The central leg arrangement 19 depicted in FIG. 3 and FIGS. 1 and 2 consists essentially of a pair of I-beam sections 19A and 19B supporting I-beams 15A and 15B and a transversely mounted I-beam section 19C supporting I-beam sections 19A and 19B. These respective I-beam sections may be fastened together by any convenient means such as welding or bolting arrangements. The leg structures 18 and 19 which support the parallel I-beams 15A and 15B serve to brace the I-beams 15A and 15B at the bottom and to space them a convenient height above the well casing. On the top of I-beams 15A and 15B, other bracing structures are provided. For example, an angle iron brace 16 is provided at foot end section 11 and is fastened to the I-beams 15A and 15B by any convenient fastening means such as the bolts 16A shown in FIGS. 1 and 2. At the central body section 12, a bridge type brace consisting of a pair of I-beam sections 17A and 17B and a top brace 17C are provided. Again, these I-beam sections 17A and 17B and the top brace 17C may be fastened to each other and to the top of I-beams 15A and 15B by any convenient means such as welding or bolting. At head end section 13, a pair of angle iron braces 13A and 13B are provided both for bracing the two I-beams 15A and 15B and to serve as part of the mounting arrangement for the hydraulic cylinder 40, the details of which are shown in FIG. 7. The foot end structure 11 of the draw works 10 includes a pair of mounting blocks 11A and 11B for mounting rotating sheave arrangement 20 on the ends of I-beams 15A and 15B. The mounting blocks 11A and 11B are fastened by means of bolts 11C to the webs of I-beams 15A and 15B, respectively. Mounting blocks 11A and 11B are formed with a shoulder 11D which abuts the end of the web of each I-beam. In this fashion, the mounting blocks 11A and 11B are mechanically tied to the parallel I-beam structure in a way that avoids any buckling force on the I-beams. Each of the mounting blocks 11A and 11B has an aperture through it which accommodates the shaft 23 on which the sheave 21 turns on its hub and bearing assembly 22.

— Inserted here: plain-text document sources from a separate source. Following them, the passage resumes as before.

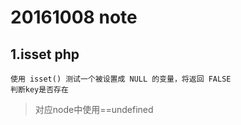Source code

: # 20161008 note

## 1.isset php

```
使用 isset() 测试一个被设置成 NULL 的变量，将返回 FALSE
判断key是否存在 
```

> 对应node中使用==undefined

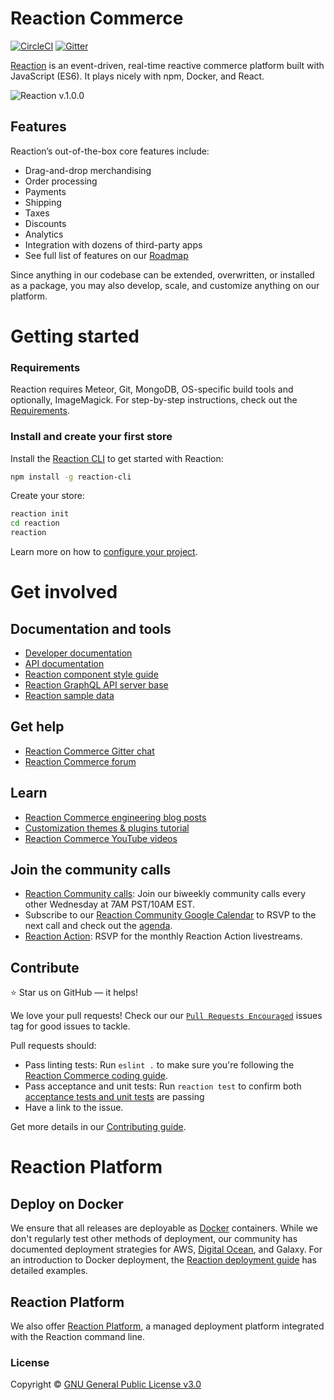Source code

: # Reaction Commerce

[![CircleCI](https://circleci.com/gh/andela/valhalla-rc.svg?style=svg)](https://circleci.com/gh/andela/valhalla-rc) [![Gitter](https://badges.gitter.im/JoinChat.svg)](https://gitter.im/reactioncommerce/reaction?utm_source=badge&utm_medium=badge&utm_campaign=pr-badge&utm_content=badge)

[Reaction](http://reactioncommerce.com) is an event-driven, real-time reactive commerce platform built with JavaScript (ES6). It plays nicely with npm, Docker, and React.

![Reaction v.1.0.0](https://raw.githubusercontent.com/reactioncommerce/reaction-docs/master/assets/rc-desktop.png)

## Features

Reaction’s out-of-the-box core features include:

- Drag-and-drop merchandising
- Order processing
- Payments
- Shipping
- Taxes
- Discounts
- Analytics
- Integration with dozens of third-party apps
- See full list of features on our [Roadmap](https://reactioncommerce.com/roadmap)

Since anything in our codebase can be extended, overwritten, or installed as a package, you may also develop, scale, and customize anything on our platform.

# Getting started

### Requirements

Reaction requires Meteor, Git, MongoDB, OS-specific build tools and optionally, ImageMagick. For step-by-step instructions, check out the [Requirements](https://docs.reactioncommerce.com/reaction-docs/master/requirements).

### Install and create your first store

Install the [Reaction CLI](https://github.com/reactioncommerce/reaction-cli) to get started with Reaction:
```bash
npm install -g reaction-cli
```

Create your store:
```bash
reaction init
cd reaction
reaction
```

Learn more on how to [configure your project](https://docs.reactioncommerce.com/reaction-docs/master/configuration).

# Get involved

## Documentation and tools
- [Developer documentation](https://docs.reactioncommerce.com)
- [API documentation](http://api.docs.reactioncommerce.com) 
- [Reaction component style guide](https://styleguide.reactioncommerce.com/)
- [Reaction GraphQL API server base](https://github.com/reactioncommerce/reaction-api-base)
- [Reaction sample data](https://github.com/reactioncommerce/reaction-sample-data)

## Get help
- [Reaction Commerce Gitter chat](https://gitter.im/reactioncommerce/reaction)
- [Reaction Commerce forum](https://forums.reactioncommerce.com/)

## Learn
- [Reaction Commerce engineering blog posts](https://blog.reactioncommerce.com/tag/engineering/)
- [Customization themes & plugins tutorial](https://docs.reactioncommerce.com/reaction-docs/master/tutorial)
- [Reaction Commerce YouTube videos](https://www.youtube.com/user/reactioncommerce/videos)

## Join the community calls
- [Reaction Community calls](http://getrxn.io/2rcCal): Join our biweekly community calls every other Wednesday at 7AM PST/10AM EST. 
- Subscribe to our [Reaction Community Google Calendar](http://getrxn.io/2rcCal) to RSVP to the next call and check out the [agenda](https://docs.google.com/document/d/1PwenrammgQJpQfFoUUJZ96i_JJYCM_4glAjB1_ZzgwA/edit?usp=sharing).
- [Reaction Action](http://getrxn.io/2rcCal): RSVP for the monthly Reaction Action livestreams.

## Contribute

:star: Star us on GitHub — it helps!

We love your pull requests! Check our our [`Pull Requests Encouraged`](https://github.com/reactioncommerce/reaction/issues?q=is%3Aissue+is%3Aopen+label%3Apull-requests-encouraged) issues tag for good issues to tackle.

Pull requests should:

- Pass linting tests: Run `eslint .` to make sure you're following the [Reaction Commerce coding  guide](https://docs.reactioncommerce.com/reaction-docs/master/styleguide).
- Pass acceptance and unit tests: Run `reaction test` to confirm both [acceptance tests and unit tests](https://docs.reactioncommerce.com/reaction-docs/master/testing-reaction) are passing
- Have a link to the issue.

Get more details in our [Contributing guide](https://github.com/reactioncommerce/reaction/blob/master/CONTRIBUTING.md).

# Reaction Platform

## Deploy on Docker

We ensure that all releases are deployable as [Docker](https://hub.docker.com/r/reactioncommerce/reaction/) containers. While we don't regularly test other methods of deployment, our community has documented deployment strategies for AWS, [Digital Ocean](https://gist.github.com/jshimko/745ca66748846551692e24c267a56060), and Galaxy. For an introduction to Docker deployment, the [Reaction deployment guide](https://docs.reactioncommerce.com/reaction-docs/master/deploying) has detailed examples. 

## Reaction Platform

We also offer [Reaction Platform](https://reactioncommerce.com/hosting), a managed deployment platform integrated with the Reaction command line. 

### License

Copyright © [GNU General Public License v3.0](./LICENSE.md)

The coupling means 100 which couples the cylinder rod 41 of hydraulic cylinder 40 to the drive rope 31 will now be described in conjunction with FIGS. 1, 2, and 3. The coupling means 100 includes a carriage assembly 110, a rotating sheave arrangement 120, a drive rope termination assembly 130, and a coupler assembly 140. Carriage assembly 110 consists essentially of a pair of carriage blocks 111 and 112 of a length slightly greater than the diameter of the sheave 121. Apertures 111A and 112A in the carriage blocks 111 and 112 receive the shaft 123 on which the sheave 121 and hub 122 rotate. At each end of the underside of each of the carriage blocks 111 and 112 are a pair of semicircular apertures 111B and 112B, which are utilized to mount the carriage blocks 111 and 112 on shafts 128. On each end of the two shafts 128 are rotating bearing wheel arrangements 129 which enable the carriage blocks to roll on the inner flanges of I-beams 15A and 15B.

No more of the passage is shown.